The $0/M pricing for both models reflects that neither uses traditional token-based pricing models typical of text LLMs. Teams should expect consumption-based pricing tied to video duration, resolution, or API calls rather than tokens, with Runway historically charging per second of generated video while OpenAI's Sora pricing remains unannounced.
Despite matching 10/100 scores and text-to-video capabilities, Sora's #2 rank versus Gen-3 Alpha's #3 likely reflects OpenAI's broader ecosystem advantages and potential for GPT-4 integration. The 0-token context windows for both indicate these aren't traditional transformer architectures but rather diffusion or GAN-based models optimized specifically for video synthesis.

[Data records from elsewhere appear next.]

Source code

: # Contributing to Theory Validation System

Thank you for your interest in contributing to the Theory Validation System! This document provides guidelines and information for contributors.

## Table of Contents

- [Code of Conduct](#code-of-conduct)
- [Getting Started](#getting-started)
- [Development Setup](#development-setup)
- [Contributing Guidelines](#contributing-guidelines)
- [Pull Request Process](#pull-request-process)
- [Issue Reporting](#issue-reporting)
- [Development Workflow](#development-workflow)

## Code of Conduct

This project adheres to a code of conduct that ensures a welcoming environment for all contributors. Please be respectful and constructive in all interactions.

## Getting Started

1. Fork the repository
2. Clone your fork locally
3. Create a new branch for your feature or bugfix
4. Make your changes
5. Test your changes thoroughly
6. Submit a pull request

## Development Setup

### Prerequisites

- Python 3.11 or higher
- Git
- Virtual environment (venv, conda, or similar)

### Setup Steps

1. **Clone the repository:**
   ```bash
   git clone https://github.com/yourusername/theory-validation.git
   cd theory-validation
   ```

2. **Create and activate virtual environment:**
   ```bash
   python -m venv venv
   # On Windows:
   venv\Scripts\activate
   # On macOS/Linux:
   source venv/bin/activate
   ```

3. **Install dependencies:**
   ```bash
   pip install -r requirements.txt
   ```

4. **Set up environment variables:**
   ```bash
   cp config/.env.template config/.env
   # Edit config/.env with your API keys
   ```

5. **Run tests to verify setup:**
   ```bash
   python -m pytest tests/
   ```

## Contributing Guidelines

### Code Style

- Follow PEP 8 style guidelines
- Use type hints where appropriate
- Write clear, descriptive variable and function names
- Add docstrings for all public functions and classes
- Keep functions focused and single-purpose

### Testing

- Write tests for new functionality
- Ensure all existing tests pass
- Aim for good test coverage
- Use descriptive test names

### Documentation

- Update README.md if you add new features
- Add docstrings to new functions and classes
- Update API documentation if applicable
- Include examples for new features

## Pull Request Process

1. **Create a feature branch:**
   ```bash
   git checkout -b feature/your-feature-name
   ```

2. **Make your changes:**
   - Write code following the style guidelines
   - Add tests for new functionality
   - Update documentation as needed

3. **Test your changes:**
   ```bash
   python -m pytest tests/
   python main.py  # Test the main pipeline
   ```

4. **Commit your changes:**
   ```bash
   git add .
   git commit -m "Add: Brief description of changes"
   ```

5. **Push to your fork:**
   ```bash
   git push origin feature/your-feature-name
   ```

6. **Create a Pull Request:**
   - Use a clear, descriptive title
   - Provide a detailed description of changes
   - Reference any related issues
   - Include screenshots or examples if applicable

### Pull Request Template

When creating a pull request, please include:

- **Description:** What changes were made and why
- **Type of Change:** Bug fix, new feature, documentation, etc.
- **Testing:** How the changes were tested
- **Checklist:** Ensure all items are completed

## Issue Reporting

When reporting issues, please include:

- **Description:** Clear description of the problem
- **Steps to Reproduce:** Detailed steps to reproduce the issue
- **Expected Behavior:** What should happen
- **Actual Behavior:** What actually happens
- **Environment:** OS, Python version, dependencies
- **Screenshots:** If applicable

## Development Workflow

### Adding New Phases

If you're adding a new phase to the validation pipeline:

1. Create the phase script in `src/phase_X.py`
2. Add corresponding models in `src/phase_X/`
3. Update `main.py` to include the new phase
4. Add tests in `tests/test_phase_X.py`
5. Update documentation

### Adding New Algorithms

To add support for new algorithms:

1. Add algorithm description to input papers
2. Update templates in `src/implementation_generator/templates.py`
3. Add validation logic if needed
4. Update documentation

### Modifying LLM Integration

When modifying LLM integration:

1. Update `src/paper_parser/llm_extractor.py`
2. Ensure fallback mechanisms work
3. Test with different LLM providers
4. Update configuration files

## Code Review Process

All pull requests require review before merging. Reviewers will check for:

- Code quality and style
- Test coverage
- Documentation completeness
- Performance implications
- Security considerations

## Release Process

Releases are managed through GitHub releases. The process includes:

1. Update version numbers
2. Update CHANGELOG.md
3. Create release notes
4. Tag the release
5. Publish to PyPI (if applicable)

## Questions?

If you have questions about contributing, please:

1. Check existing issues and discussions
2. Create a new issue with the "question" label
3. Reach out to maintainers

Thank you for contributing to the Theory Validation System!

With both scoring 10/100 and showing identical capability profiles, the decision hinges on availability: Runway Gen-3 Alpha is production-ready today while Sora remains in limited preview. The 1-position rank difference doesn't justify waiting given the identical performance metrics and lack of distinguishing technical capabilities between the models.
The 0-token context/output limits indicate both models use proprietary APIs rather than standard LLM interfaces, making cross-provider integration equally complex regardless of the 10/100 performance parity. Teams should expect vendor-specific SDKs, authentication methods, and rate limits rather than drop-in compatibility despite the identical modality profiles.